Saya harus berbalik arah dan memutar mesin waktu untuk membawa mereka kembali ke awal belajar matematika dengan konsep penjumlahan dan pengurangan. Dengan menggunakan jambu air, proses belajar menjadi lebih menarik. Begitu juga dengan konsep perkalian yang pada hakekatnya adalah penjumlahan berulang dan juga sifat distributifnya (saya menggunakan istilah “dibolak-balik tetap sama).
Empat kali dua (4x2) sama dengan dua kali empat (2x4) yang tak lain adalah ada jambu air sebanyak empat buah dan ada lagi jambu air sebanyak empat buah lagi (4+4). Atau ada dua buah jambu air, kemudian ada dua buah jambu air lagi, kemudian ada dua buah jambu air yang lain, dan kemudian ada dua jambu air lagi (2+2+2+2).
Waktu yang tersedia tinggal hitungan hari.
Sejak awal saya sudah membuak diri dengan menyediakan wakktu kapanpun bagi mereka untuk belajar matematika dan pelajaran lainnya. Pada awalnya mereka sangat semangat (tentu tidak semua anak, tetapi mayoritas). Mereka tidak memiliki buku matematika maka ketika saya ke Dumai, saya copy-kan anak-anak ringkasan materi pelajaran dan contoh soal UASBN. Setiap anak tidak kurang dari 70 halaman (tahukan kalian berapa rupiah harga foto copy satu lembar?) sedangkan di kelas enam ada dua puluh anak. Belum lagi bagaimana harus membawa tumpukan kertas itu mengarungi gelombang.
Awalnya mereka senang dan mau membukanya. Tidak ada yang berubah dari cara saya mengajar. Dan ini yang membuat saya betul-betul bingung. Ada apa dengan mereka? Saya juga telah measa melakukan variasi dalam mengajar.

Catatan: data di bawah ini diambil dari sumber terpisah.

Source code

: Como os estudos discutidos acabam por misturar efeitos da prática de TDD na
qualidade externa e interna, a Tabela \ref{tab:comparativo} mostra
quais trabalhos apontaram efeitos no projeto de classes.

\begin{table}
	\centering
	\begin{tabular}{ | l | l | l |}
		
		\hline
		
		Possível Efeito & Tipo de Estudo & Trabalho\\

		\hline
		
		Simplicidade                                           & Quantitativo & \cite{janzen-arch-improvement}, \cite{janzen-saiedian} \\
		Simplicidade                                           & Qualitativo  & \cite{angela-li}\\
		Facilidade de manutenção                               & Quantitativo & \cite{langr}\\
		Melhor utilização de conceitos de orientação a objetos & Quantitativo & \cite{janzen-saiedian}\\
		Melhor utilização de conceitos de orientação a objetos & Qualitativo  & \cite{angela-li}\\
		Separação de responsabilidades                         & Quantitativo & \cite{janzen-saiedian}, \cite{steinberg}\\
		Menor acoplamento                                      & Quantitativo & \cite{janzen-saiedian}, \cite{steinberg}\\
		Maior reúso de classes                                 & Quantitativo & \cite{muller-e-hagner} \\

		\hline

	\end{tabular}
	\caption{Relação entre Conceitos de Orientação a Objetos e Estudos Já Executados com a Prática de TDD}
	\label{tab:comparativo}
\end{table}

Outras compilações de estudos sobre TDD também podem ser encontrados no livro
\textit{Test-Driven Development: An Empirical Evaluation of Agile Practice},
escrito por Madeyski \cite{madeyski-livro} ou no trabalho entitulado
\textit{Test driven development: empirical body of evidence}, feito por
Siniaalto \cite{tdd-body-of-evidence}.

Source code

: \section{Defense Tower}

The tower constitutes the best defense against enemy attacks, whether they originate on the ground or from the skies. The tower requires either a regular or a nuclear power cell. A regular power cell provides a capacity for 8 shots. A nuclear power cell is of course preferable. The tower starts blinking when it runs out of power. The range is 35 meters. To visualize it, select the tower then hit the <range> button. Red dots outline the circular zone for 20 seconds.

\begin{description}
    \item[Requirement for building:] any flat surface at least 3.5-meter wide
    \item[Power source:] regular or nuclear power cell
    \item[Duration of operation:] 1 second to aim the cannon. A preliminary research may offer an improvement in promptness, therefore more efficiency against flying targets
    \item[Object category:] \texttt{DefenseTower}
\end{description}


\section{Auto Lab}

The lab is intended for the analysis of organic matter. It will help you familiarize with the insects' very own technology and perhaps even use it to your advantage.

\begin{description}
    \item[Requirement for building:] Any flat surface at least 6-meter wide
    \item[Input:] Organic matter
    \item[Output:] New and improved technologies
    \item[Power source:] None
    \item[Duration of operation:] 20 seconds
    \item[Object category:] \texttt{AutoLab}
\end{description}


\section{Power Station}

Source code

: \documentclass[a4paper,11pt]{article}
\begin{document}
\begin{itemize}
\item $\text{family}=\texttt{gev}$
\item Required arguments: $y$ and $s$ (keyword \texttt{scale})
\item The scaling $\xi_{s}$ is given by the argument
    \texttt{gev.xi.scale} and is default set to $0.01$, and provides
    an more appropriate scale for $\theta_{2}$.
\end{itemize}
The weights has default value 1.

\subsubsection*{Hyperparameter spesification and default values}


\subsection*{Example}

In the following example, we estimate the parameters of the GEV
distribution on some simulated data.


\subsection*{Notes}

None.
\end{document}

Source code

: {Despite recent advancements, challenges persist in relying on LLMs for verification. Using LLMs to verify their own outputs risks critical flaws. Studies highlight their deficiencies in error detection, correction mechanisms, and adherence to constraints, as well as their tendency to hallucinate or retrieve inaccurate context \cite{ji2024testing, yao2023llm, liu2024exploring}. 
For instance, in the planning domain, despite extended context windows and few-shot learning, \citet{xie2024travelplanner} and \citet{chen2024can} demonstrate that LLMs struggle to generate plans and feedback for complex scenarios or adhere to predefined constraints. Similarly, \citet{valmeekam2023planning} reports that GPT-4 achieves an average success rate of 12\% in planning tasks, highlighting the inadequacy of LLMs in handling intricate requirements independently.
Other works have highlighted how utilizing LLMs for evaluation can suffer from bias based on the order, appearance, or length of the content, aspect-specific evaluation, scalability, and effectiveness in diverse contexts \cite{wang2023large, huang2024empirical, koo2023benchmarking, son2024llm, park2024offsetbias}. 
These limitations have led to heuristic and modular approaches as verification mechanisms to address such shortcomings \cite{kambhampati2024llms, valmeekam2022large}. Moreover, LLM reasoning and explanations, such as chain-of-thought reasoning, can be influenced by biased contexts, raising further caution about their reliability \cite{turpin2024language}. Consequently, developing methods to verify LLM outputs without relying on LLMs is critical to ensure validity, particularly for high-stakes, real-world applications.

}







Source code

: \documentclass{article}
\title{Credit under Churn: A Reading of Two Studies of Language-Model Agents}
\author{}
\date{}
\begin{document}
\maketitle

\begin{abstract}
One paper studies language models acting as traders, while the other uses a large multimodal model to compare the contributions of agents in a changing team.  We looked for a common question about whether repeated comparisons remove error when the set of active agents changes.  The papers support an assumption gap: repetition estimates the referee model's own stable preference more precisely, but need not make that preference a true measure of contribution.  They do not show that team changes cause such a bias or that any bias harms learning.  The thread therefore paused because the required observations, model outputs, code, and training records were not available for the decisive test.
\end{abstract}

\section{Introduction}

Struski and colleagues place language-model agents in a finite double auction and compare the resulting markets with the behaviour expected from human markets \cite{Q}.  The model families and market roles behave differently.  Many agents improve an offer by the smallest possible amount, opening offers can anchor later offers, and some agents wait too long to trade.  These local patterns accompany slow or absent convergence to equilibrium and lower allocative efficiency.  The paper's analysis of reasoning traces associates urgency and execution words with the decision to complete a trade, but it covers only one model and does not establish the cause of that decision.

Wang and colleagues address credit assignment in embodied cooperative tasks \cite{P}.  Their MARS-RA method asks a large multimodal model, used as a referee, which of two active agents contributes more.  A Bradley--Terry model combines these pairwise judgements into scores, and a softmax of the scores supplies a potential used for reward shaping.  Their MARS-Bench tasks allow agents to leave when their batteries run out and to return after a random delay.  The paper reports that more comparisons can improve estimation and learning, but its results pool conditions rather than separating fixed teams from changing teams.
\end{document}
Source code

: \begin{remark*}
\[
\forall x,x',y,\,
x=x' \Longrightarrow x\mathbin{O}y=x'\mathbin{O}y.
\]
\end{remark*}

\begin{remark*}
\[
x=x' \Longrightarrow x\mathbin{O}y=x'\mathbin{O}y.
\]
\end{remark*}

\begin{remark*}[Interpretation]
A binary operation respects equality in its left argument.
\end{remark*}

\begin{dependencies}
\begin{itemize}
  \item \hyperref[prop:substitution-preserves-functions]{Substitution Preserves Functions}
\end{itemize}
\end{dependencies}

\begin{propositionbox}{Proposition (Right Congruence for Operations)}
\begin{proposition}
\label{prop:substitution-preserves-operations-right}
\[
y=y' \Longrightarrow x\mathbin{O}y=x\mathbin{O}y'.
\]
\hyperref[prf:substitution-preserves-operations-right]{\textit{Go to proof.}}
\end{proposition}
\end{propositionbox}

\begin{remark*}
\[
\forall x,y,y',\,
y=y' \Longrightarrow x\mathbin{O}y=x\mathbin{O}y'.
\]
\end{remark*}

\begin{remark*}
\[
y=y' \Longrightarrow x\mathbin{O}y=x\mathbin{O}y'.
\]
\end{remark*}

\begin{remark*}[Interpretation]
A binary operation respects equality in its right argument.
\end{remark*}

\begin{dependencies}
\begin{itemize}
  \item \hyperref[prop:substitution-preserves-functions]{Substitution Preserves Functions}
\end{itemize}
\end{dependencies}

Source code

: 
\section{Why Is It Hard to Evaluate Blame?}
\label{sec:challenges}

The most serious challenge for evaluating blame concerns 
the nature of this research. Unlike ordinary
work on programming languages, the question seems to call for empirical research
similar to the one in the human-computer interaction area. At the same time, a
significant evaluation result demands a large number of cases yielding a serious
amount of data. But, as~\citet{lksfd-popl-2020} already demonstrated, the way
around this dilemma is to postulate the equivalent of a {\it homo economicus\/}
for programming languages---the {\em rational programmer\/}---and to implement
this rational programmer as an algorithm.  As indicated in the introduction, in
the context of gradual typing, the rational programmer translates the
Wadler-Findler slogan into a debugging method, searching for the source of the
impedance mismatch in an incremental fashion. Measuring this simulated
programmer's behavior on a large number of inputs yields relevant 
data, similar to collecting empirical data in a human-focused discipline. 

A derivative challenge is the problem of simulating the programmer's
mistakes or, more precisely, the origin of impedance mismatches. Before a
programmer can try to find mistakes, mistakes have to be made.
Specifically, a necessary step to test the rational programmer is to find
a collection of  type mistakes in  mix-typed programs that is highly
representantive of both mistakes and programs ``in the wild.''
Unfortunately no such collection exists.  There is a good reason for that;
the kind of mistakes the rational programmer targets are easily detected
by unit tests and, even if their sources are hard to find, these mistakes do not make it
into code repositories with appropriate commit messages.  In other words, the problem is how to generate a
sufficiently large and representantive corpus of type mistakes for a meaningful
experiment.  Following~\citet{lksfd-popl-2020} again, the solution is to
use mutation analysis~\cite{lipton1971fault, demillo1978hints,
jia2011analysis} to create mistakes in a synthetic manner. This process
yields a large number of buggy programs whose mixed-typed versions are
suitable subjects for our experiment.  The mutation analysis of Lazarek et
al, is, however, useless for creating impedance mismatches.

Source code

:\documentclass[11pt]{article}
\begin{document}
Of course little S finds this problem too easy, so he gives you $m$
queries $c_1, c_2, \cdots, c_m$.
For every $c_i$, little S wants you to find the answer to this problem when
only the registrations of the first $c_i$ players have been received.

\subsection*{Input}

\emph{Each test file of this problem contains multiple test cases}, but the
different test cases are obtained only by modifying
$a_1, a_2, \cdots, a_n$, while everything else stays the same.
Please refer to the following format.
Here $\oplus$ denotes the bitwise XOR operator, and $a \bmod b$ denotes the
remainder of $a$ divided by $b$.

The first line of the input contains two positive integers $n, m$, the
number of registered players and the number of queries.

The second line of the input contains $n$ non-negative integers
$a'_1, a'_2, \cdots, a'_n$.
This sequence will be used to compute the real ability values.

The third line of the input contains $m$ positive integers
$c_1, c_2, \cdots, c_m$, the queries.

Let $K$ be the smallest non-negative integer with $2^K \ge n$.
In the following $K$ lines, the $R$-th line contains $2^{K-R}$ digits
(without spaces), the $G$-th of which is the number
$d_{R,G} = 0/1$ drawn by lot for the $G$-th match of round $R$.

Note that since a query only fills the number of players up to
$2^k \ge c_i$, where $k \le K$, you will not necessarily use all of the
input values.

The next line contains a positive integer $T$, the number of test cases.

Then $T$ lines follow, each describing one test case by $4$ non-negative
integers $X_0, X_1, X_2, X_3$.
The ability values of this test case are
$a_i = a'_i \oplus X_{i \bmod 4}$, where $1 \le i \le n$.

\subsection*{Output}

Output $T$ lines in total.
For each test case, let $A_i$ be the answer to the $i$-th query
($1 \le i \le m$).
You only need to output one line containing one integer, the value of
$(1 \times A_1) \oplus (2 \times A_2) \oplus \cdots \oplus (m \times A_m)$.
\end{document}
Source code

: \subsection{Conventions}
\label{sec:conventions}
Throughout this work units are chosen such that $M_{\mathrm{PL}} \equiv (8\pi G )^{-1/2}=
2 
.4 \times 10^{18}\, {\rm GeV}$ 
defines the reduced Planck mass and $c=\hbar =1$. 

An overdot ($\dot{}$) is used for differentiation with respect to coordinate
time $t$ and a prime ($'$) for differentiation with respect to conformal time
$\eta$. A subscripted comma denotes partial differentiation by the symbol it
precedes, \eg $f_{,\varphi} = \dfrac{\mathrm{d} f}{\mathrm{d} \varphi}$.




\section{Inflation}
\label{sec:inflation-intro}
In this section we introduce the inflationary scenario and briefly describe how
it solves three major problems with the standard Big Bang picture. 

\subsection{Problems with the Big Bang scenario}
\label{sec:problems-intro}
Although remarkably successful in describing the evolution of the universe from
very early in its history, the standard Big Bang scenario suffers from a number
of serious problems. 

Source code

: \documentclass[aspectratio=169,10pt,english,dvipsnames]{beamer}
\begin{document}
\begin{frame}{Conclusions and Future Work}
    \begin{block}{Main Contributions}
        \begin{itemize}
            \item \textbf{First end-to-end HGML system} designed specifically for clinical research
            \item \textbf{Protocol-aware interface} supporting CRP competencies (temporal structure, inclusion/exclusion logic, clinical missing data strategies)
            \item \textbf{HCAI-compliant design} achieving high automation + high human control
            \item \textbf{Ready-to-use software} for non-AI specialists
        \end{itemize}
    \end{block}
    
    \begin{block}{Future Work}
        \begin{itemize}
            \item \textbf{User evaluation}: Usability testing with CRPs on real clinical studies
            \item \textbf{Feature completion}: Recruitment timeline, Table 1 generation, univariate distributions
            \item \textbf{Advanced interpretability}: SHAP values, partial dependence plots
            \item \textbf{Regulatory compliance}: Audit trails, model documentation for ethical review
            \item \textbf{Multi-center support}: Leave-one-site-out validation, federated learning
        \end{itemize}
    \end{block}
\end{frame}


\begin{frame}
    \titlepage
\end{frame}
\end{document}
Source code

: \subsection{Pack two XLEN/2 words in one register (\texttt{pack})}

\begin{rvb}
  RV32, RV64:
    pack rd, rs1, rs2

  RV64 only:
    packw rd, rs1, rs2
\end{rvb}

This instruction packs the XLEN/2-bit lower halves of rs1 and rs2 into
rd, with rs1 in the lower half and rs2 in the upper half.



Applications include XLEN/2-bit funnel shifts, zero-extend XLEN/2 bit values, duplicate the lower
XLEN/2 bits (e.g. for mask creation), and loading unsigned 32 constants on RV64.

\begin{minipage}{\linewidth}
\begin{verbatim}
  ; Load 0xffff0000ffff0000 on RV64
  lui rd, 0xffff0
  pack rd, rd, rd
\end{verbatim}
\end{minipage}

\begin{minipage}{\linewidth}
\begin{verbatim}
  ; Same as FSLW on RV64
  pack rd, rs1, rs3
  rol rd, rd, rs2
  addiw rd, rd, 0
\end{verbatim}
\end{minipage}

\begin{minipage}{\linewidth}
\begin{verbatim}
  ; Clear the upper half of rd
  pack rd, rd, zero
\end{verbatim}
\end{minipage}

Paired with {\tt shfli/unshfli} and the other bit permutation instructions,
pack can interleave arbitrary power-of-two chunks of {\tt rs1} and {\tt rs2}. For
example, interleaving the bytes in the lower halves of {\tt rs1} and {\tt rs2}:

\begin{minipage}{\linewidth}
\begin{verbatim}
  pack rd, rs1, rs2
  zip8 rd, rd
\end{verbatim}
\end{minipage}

Bagaimanapun, dibanding guru yang lain saya masih tetap favorit (dan maafkan kalau kalimat ini terdengar sangat tinggi hati). Bagi mereka, saya adalah “orang Jakarta” yang baik, tidak pernah memukul mereka, tidak merokok di depan apalagi di dalam kelas, sabar dalam membimbing mereka di papan tulis, rajin menyambangi ke setiap meja ketika mereka satu persatu mengerjakan tugas.
Namun, tren penurunan minat anak-anak sungguh sangat merisaukan. Tren yang seratus delapan puluh derajat berbanding terbalik dengan kelas lain. Tren yang dimulai sesaat setelah melewati UAS. Apa karena UAS telah selesai sehingga mereka merasa bebas (tetapi bukankah mereka paham ada UAS dan UASBN?). apa karena mereka bosan dengan saya? (bagaimana dengan fakta bahwa kelas lain justru sebaliknya?).
Kalian memang benar-benar menguras energi...........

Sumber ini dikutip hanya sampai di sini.